0

I'm trying to color a ggplot histogram differently based on precise boundaries along the x axis. However, the colors are not accurate because a bin that contains values from both colors will show up as a mixed color bin split up horizontally. Example minimal code and problem chart below.

I would like to split the bin by color vertically.
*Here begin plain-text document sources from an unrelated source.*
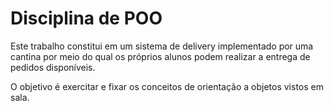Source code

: # Disciplina de POO

Este trabalho constitui em um sistema de delivery implementado por uma cantina
por meio do qual os próprios alunos podem realizar a entrega de pedidos disponíveis.

O objetivo é exercitar e fixar os conceitos de orientação a objetos vistos em sala.
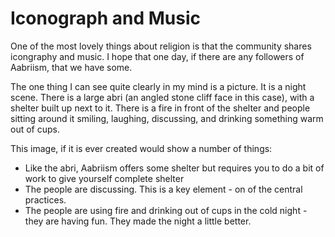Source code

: # Iconograph and Music

One of the most lovely things about religion is that the community shares icongraphy and music.  I hope that one day, if there are any followers of Aabriism, that we have some.

The one thing I can see quite clearly in my mind is a picture.  It is a night scene.  There is a large abri (an angled stone cliff face in this case), with a shelter built up next to it.  There is a fire in front of the shelter and people sitting around it smiling, laughing, discussing, and drinking something warm out of cups.

This image, if it is ever created would show a number of things:  
* Like the abri, Aabriism offers some shelter but requires you to do a bit of work to give yourself complete shelter
* The people are discussing.  This is a key element - on of the central practices.
* The people are using fire and drinking out of cups in the cold night - they are having fun.  They made the night a little better.


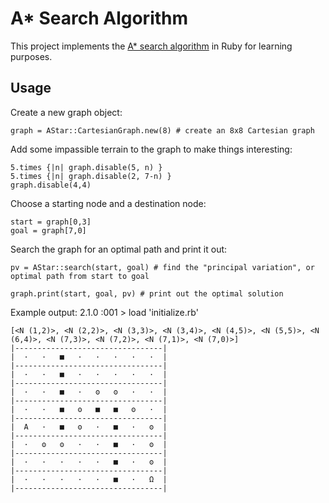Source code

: # A* Search Algorithm

This project implements the [A* search algorithm](http://en.wikipedia.org/wiki/A*_search_algorithm "Wikipedia: A* Search Algorithm") in Ruby for learning purposes.

## Usage

Create a new graph object:

    graph = AStar::CartesianGraph.new(8) # create an 8x8 Cartesian graph

Add some impassible terrain to the graph to make things interesting:

    5.times {|n| graph.disable(5, n) }  
    5.times {|n| graph.disable(2, 7-n) }
    graph.disable(4,4)

Choose a starting node and a destination node:

    start = graph[0,3]
    goal = graph[7,0]

Search the graph for an optimal path and print it out:

    pv = AStar::search(start, goal) # find the "principal variation", or optimal path from start to goal

    graph.print(start, goal, pv) # print out the optimal solution


Example output:
2.1.0 :001 > load 'initialize.rb'

    [<N (1,2)>, <N (2,2)>, <N (3,3)>, <N (3,4)>, <N (4,5)>, <N (5,5)>, <N (6,4)>, <N (7,3)>, <N (7,2)>, <N (7,1)>, <N (7,0)>]
    |---------------------------------|
    |  ·   ·   ■   ·   ·   ·   ·   ·  |
    |---------------------------------|
    |  ·   ·   ■   ·   ·   ·   ·   ·  |
    |---------------------------------|
    |  ·   ·   ■   ·   ʘ   ʘ   ·   ·  |
    |---------------------------------|
    |  ·   ·   ■   ʘ   ■   ■   ʘ   ·  |
    |---------------------------------|
    |  Α   ·   ■   ʘ   ·   ■   ·   ʘ  |
    |---------------------------------|
    |  ·   ʘ   ʘ   ·   ·   ■   ·   ʘ  |
    |---------------------------------|
    |  ·   ·   ·   ·   ·   ■   ·   ʘ  |
    |---------------------------------|
    |  ·   ·   ·   ·   ·   ■   ·   Ω  |
    |---------------------------------|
So that all values to the left of the cutoff line are one color and all values to the right of the cutoff line are the other color.

How can I accomplish this?

I think geom_density would not have this problem, but I would prefer to use geom_histogram instead of geom_density because the histogram shows actual counts on the y axis.

cutoff_point <- 3.9
mtcars %>% 
  mutate(wt_color = ifelse(wt < cutoff_point, "red", "blue")) %>% 
  select(wt, wt_color) %>% 
  ggplot(aes(x=wt, fill = wt_color)) +
  geom_histogram(bins = 5) +
  geom_vline(xintercept=cutoff_point, colour="black")
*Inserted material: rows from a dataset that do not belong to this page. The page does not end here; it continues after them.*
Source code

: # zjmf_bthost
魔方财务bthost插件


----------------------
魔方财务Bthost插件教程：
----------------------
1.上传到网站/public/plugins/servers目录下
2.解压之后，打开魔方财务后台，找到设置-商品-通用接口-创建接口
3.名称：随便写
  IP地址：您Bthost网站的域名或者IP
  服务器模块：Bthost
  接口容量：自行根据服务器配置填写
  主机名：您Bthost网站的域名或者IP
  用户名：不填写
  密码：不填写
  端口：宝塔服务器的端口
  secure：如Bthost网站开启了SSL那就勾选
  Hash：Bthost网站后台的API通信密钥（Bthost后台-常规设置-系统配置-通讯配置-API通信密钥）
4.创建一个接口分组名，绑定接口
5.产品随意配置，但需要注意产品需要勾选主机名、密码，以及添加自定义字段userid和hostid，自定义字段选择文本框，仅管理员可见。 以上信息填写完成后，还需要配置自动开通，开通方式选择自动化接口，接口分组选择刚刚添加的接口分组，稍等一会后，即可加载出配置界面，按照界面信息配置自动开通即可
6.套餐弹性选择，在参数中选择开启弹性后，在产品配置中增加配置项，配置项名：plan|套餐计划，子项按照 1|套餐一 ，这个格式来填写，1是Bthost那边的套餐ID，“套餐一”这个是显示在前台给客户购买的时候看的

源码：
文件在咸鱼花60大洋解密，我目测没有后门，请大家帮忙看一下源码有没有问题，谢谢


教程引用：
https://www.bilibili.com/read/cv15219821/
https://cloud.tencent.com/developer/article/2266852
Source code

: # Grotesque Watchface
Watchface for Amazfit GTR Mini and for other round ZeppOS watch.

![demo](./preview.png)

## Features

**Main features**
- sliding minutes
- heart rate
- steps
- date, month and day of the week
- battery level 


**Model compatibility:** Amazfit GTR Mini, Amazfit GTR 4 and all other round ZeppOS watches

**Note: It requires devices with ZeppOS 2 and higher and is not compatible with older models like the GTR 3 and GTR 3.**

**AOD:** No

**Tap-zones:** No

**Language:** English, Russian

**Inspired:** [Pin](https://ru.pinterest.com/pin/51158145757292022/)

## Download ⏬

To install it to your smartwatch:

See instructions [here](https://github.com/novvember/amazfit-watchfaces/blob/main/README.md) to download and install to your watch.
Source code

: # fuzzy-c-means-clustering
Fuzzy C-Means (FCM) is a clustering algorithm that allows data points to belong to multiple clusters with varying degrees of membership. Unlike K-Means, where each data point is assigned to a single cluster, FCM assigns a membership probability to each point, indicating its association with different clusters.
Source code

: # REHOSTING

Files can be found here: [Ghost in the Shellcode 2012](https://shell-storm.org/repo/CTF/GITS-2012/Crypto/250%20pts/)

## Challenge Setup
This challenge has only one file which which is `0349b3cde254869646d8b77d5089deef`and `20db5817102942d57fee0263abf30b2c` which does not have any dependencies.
enter image description here

The boundary argument works well when I have just one cutoff point, but it doesn't work when I have two cutoff points like below

cutoff_point1 <- 2.5
cutoff_point2 <- 5.4

mtcars %>% 
  mutate(wt_color = case_when(
    wt < cutoff_point1 ~ "blue",
    wt > cutoff_point1 & wt < cutoff_point2 ~ "red",
    TRUE ~ "green"
    )) %>% 
  select(wt, wt_color) %>% 
  ggplot(aes(x=wt, fill = wt_color)) +
  geom_histogram(bins = 5, boundary=cutoff_point) +
  geom_vline(xintercept=cutoff_point, colour="black")
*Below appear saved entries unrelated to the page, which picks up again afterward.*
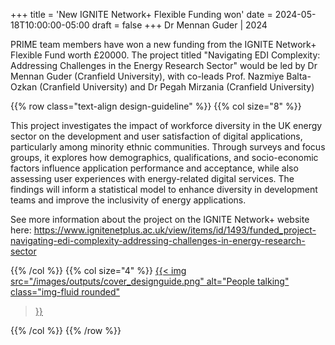 +++
title = 'New IGNITE Network+ Flexible Funding won'
date = 2024-05-18T10:00:00-05:00
draft = false
+++
Dr Mennan Guder | 2024


PRIME team members have won a new funding from the IGNITE Network+ Flexible Fund worth £20000. The project titled "Navigating EDI Complexity: Addressing Challenges in the Energy Research Sector" would be led by Dr Mennan Guder (Cranfield University), with co-leads Prof. Nazmiye Balta-Ozkan (Cranfield University) and Dr Pegah Mirzania (Cranfield University)
 
{{% row class="text-align design-guideline" %}}
{{% col size="8" %}}

This project investigates the impact of workforce diversity in the UK energy sector on the development and user satisfaction of digital applications, particularly among minority ethnic communities. Through surveys and focus groups, it explores how demographics, qualifications, and socio-economic factors influence application performance and acceptance, while also assessing user experiences with energy-related digital services. The findings will inform a statistical model to enhance diversity in development teams and improve the inclusivity of energy applications.

See more information about the project on the IGNITE Network+ website here: https://www.ignitenetplus.ac.uk/view/items/id/1493/funded_project-navigating-edi-complexity-addressing-challenges-in-energy-research-sector

{{% /col %}}
{{% col size="4" %}}
<a href="https://docs.google.com/document/d/11y6D4zrT91LlvhYgvvD0xNrM6zEuFYJ4XFUSDtwBUNM/edit?tab=t.0" target="_blank">
{{< img
src="/images/outputs/cover_designguide.png"
alt="People talking"
class="img-fluid rounded"
>}}
</a>
{{% /col %}}
{{% /row %}}




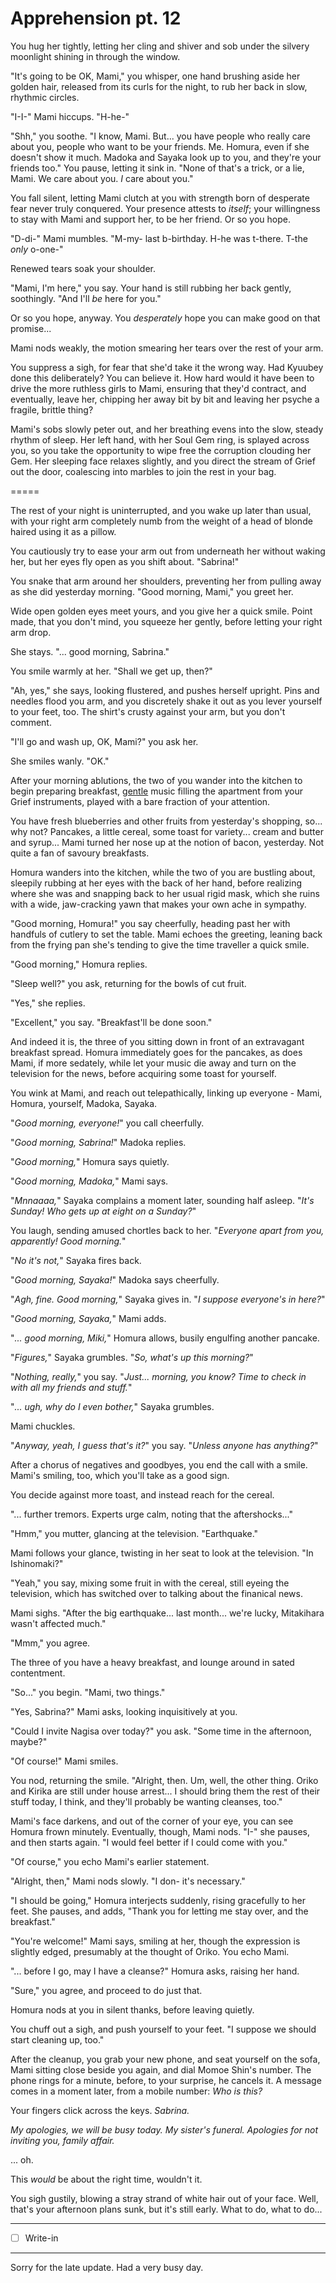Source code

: # Apprehension pt. 12

You hug her tightly, letting her cling and shiver and sob under the silvery moonlight shining in through the window.

"It's going to be OK, Mami," you whisper, one hand brushing aside her golden hair, released from its curls for the night, to rub her back in slow, rhythmic circles.

"I-I-" Mami hiccups. "H-he-"

"Shh," you soothe. "I know, Mami. But... you have people who really care about you, people who want to be your friends. Me. Homura, even if she doesn't show it much. Madoka and Sayaka look up to you, and they're your friends too." You pause, letting it sink in. "None of that's a trick, or a lie, Mami. We care about you. *I* care about you."

You fall silent, letting Mami clutch at you with strength born of desperate fear never truly conquered. Your presence attests to *itself*; your willingness to stay with Mami and support her, to be her friend. Or so you hope.

"D-di-" Mami mumbles. "M-my- last b-birthday. H-he was t-there. T-the *only* o-one-"

Renewed tears soak your shoulder.

"Mami, I'm here," you say. Your hand is still rubbing her back gently, soothingly. "And I'll *be* here for you."

Or so you hope, anyway. You *desperately* hope you can make good on that promise...

Mami nods weakly, the motion smearing her tears over the rest of your arm.

You suppress a sigh, for fear that she'd take it the wrong way. Had Kyuubey done this deliberately? You can believe it. How hard would it have been to drive the more ruthless girls to Mami, ensuring that they'd contract, and eventually, leave her, chipping her away bit by bit and leaving her psyche a fragile, brittle thing?

Mami's sobs slowly peter out, and her breathing evens into the slow, steady rhythm of sleep. Her left hand, with her Soul Gem ring, is splayed across you, so you take the opportunity to wipe free the corruption clouding her Gem. Her sleeping face relaxes slightly, and you direct the stream of Grief out the door, coalescing into marbles to join the rest in your bag.

\=====​

The rest of your night is uninterrupted, and you wake up later than usual, with your right arm completely numb from the weight of a head of blonde haired using it as a pillow.

You cautiously try to ease your arm out from underneath her without waking her, but her eyes fly open as you shift about. "Sabrina!"

You snake that arm around her shoulders, preventing her from pulling away as she did yesterday morning. "Good morning, Mami," you greet her.

Wide open golden eyes meet yours, and you give her a quick smile. Point made, that you don't mind, you squeeze her gently, before letting your right arm drop.

She stays. "... good morning, Sabrina."

You smile warmly at her. "Shall we get up, then?"

"Ah, yes," she says, looking flustered, and pushes herself upright. Pins and needles flood you arm, and you discretely shake it out as you lever yourself to your feet, too. The shirt's crusty against your arm, but you don't comment.

"I'll go and wash up, OK, Mami?" you ask her.

She smiles wanly. "OK."

After your morning ablutions, the two of you wander into the kitchen to begin preparing breakfast, [gentle](https://www.youtube.com/watch?v=PAu4TajHYLk) music filling the apartment from your Grief instruments, played with a bare fraction of your attention.

You have fresh blueberries and other fruits from yesterday's shopping, so... why not? Pancakes, a little cereal, some toast for variety... cream and butter and syrup... Mami turned her nose up at the notion of bacon, yesterday. Not quite a fan of savoury breakfasts.

Homura wanders into the kitchen, while the two of you are bustling about, sleepily rubbing at her eyes with the back of her hand, before realizing where she was and snapping back to her usual rigid mask, which she ruins with a wide, jaw-cracking yawn that makes your own ache in sympathy.

"Good morning, Homura!" you say cheerfully, heading past her with handfuls of cutlery to set the table. Mami echoes the greeting, leaning back from the frying pan she's tending to give the time traveller a quick smile.

"Good morning," Homura replies.

"Sleep well?" you ask, returning for the bowls of cut fruit.

"Yes," she replies.

"Excellent," you say. "Breakfast'll be done soon."

And indeed it is, the three of you sitting down in front of an extravagant breakfast spread. Homura immediately goes for the pancakes, as does Mami, if more sedately, while let your music die away and turn on the television for the news, before acquiring some toast for yourself.

You wink at Mami, and reach out telepathically, linking up everyone - Mami, Homura, yourself, Madoka, Sayaka.

"*Good morning, everyone!*" you call cheerfully.

"*Good morning, Sabrina!*" Madoka replies.

"*Good morning,*" Homura says quietly.

"*Good morning, Madoka,*" Mami says.

"*Mnnaaaa,*" Sayaka complains a moment later, sounding half asleep. "*It's Sunday! Who gets up at eight on a Sunday?*"

You laugh, sending amused chortles back to her. "*Everyone apart from you, apparently! Good morning.*"

"*No it's not,*" Sayaka fires back.

"*Good morning, Sayaka!*" Madoka says cheerfully.

"*Agh, fine. Good morning,*" Sayaka gives in. "*I suppose everyone's in here?*"

"*Good morning, Sayaka,*" Mami adds.

"*... good morning, Miki,*" Homura allows, busily engulfing another pancake.

"*Figures,*" Sayaka grumbles. "*So, what's up this morning?*"

"*Nothing, really,*" you say. "*Just... morning, you know? Time to check in with all my friends and stuff.*"

"*... ugh, why do I even bother,*" Sayaka grumbles.

Mami chuckles.

"*Anyway, yeah, I guess that's it?*" you say. "*Unless anyone has anything?*"

After a chorus of negatives and goodbyes, you end the call with a smile. Mami's smiling, too, which you'll take as a good sign.

You decide against more toast, and instead reach for the cereal.

"... further tremors. Experts urge calm, noting that the aftershocks..."

"Hmm," you mutter, glancing at the television. "Earthquake."

Mami follows your glance, twisting in her seat to look at the television. "In Ishinomaki?"

"Yeah," you say, mixing some fruit in with the cereal, still eyeing the television, which has switched over to talking about the finanical news.

Mami sighs. "After the big earthquake... last month... we're lucky, Mitakihara wasn't affected much."

"Mmm," you agree.

The three of you have a heavy breakfast, and lounge around in sated contentment.

"So..." you begin. "Mami, two things."

"Yes, Sabrina?" Mami asks, looking inquisitively at you.

"Could I invite Nagisa over today?" you ask. "Some time in the afternoon, maybe?"

"Of course!" Mami smiles.

You nod, returning the smile. "Alright, then. Um, well, the other thing. Oriko and Kirika are still under house arrest... I should bring them the rest of their stuff today, I think, and they'll probably be wanting cleanses, too."

Mami's face darkens, and out of the corner of your eye, you can see Homura frown minutely. Eventually, though, Mami nods. "I-" she pauses, and then starts again. "I would feel better if I could come with you."

"Of course," you echo Mami's earlier statement.

"Alright, then," Mami nods slowly. "I don- it's necessary."

"I should be going," Homura interjects suddenly, rising gracefully to her feet. She pauses, and adds, "Thank you for letting me stay over, and the breakfast."

"You're welcome!" Mami says, smiling at her, though the expression is slightly edged, presumably at the thought of Oriko. You echo Mami.

"... before I go, may I have a cleanse?" Homura asks, raising her hand.

"Sure," you agree, and proceed to do just that.

Homura nods at you in silent thanks, before leaving quietly.

You chuff out a sigh, and push yourself to your feet. "I suppose we should start cleaning up, too."

After the cleanup, you grab your new phone, and seat yourself on the sofa, Mami sitting close beside you again, and dial Momoe Shin's number. The phone rings for a minute, before, to your surprise, he cancels it. A message comes in a moment later, from a mobile number: *Who is this?*

Your fingers click across the keys. *Sabrina.*

*My apologies, we will be busy today. My sister's funeral. Apologies for not inviting you, family affair.*

... oh.

This *would* be about the right time, wouldn't it.

You sigh gustily, blowing a stray strand of white hair out of your face. Well, that's your afternoon plans sunk, but it's still early. What to do, what to do...

---

- [ ] Write-in

---

Sorry for the late update. Had a very busy day.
enter image description here

Harry M
  • 1,848
  • 3
  • 21
  • 37
  • you could supply your `geom_histogram` with a `boundary=cutoff_point`. This will alter the binning, so that one boundary is exactly at your cutoff – Julian_Hn Apr 17 '19 at 07:17
  • ah this works great when I have only two groups like in this example, but in my actual chart, I have multiple cutoffs and in that case it doesn't seem to do anything – Harry M Apr 17 '19 at 07:22
  • ah. yes. you can only specify one cutoff point. I'll have to think about something more sophisticated then – Julian_Hn Apr 17 '19 at 07:23
  • I'll update the question with another example – Harry M Apr 17 '19 at 07:28

1 Answers1

4

Maybe this'll work for you. You can specify the bin-breaks in geom_histogram. So we first create an evenly spaced bin-vector and add some cutoff points to it:

n.bins <- 5 # number of bins
additional.cutoffs <- c(3.9, 2.9) # additional bins

bins <- seq(min(mtcars$wt), max(mtcars$wt), length.out = n.bins)    
bins <- c(bins, additional.cutoffs) %>% sort()

mtcars %>% 
  mutate(wt_color = ifelse(wt < cutoff_point, "red", "blue")) %>% 
  select(wt, wt_color) %>% 
  ggplot(aes(x=wt, fill = wt_color)) +
  geom_histogram(breaks = bins) +
  geom_vline(xintercept=additional.cutoffs, colour="black")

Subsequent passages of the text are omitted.